Kozintsev was more than a director; he was also a scholarly Shakespearean aficionado who published two books on the subject: Shakespeare: Time and Consciousness (1966) and King Lear, the Space of Tragedy (1977). The former includes his summary and critique of Hamlet‘s reception in its day and its cultural export to France, Russia, and Germany, where “hamletism” (largely thanks to Goethe) emphasized the Prince’s vacillation and inability to act over his more heroic qualities. “The meaning of Shakespeare’s tragedy lies not in the inactivity of its hero,” Kozintsev counters, “but in the tragedy’s provocation to action.
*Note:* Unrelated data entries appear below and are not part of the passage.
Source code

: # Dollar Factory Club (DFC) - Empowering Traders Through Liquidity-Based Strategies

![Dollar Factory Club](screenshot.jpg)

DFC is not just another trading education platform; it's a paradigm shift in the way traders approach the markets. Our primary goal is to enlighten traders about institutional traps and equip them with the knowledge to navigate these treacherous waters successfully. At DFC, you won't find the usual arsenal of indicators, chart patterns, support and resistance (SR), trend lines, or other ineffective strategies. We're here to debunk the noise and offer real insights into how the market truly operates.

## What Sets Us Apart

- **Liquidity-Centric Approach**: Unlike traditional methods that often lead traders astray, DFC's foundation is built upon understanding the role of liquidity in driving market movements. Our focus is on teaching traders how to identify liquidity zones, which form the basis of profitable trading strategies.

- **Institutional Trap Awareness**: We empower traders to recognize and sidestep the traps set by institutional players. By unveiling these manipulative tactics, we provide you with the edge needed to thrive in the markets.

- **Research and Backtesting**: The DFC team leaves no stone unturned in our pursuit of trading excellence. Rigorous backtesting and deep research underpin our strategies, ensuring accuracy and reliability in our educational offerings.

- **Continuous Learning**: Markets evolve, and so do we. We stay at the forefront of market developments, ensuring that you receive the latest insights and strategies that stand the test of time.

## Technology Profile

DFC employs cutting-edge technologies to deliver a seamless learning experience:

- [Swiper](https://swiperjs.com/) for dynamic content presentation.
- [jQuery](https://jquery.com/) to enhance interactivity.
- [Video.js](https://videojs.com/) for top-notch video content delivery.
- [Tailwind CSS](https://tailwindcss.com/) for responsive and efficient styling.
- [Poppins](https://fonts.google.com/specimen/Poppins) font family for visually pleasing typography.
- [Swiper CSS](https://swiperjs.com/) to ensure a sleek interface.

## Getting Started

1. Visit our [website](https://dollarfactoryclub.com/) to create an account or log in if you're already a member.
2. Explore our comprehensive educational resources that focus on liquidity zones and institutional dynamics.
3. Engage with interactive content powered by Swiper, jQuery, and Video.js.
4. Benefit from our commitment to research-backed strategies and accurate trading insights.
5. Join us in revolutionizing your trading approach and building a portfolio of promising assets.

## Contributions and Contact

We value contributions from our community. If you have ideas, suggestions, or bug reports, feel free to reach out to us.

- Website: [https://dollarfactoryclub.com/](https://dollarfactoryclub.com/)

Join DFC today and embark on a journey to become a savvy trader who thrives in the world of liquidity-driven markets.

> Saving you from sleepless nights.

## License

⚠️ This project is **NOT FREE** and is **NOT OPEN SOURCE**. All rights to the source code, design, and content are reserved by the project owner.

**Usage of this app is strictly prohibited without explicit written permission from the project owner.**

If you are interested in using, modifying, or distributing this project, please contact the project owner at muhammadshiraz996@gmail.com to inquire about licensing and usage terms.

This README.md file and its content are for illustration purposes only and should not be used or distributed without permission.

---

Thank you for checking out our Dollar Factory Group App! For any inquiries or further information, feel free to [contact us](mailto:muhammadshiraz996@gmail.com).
Hamlet is a tocsin that awakens the conscience.” Elsewhere, he compares Hamlet to Pascal’s fragile but noble “thinking reed.”

Kozintsev sees the play as a dramatic conflict between two systems embodied by Hamlet’s beloved Wittenburg, the site of his university and the center of Renaissance enlightenment, and Elsinore, the setting for the drama’s corrupt and oppressive court. “The characters of the Elsinore story perish from more than physical causes,” Kozintsev writes. “They were finished long before the poison had gotten into their blood streams from a scratch or a drink.” In his shooting diary for the film, he writes:

“Laurence Olivier followed his own method in his film: he cut lines belonging to Rosencrantz and Guildenstern, Fortinbras, and both the monologues on the greatness of man and the revolt of Laertes. To make up for it, there are almost no cuts in the remaining lines. Having seen his movie (excellent in its way), I wanted to film Hamlet even more. Olivier cut the theme of government, which I find extremely interesting. I will not yield a single point from this line.”

Kozintsev emphasizes the imprisoning moral architecture of Elsinore, not by obvious claustrophobic visuals, but by a rich, widescreen frame and purist, black-and-white imagery that captures the towering palace and cavernous rooms, moving through their spaces and shadows with their multitudes of opportunities for spying eyes and ears. Renaissance tapestries and ancient battlements connect by innumerable doors that open and close with an almost Bressonian regularity; Hamlet (played by Innokenti Smoktunovsky) is enveloped in luxury and often surrounded by people, but he’s continually immersed in spiritual solitude.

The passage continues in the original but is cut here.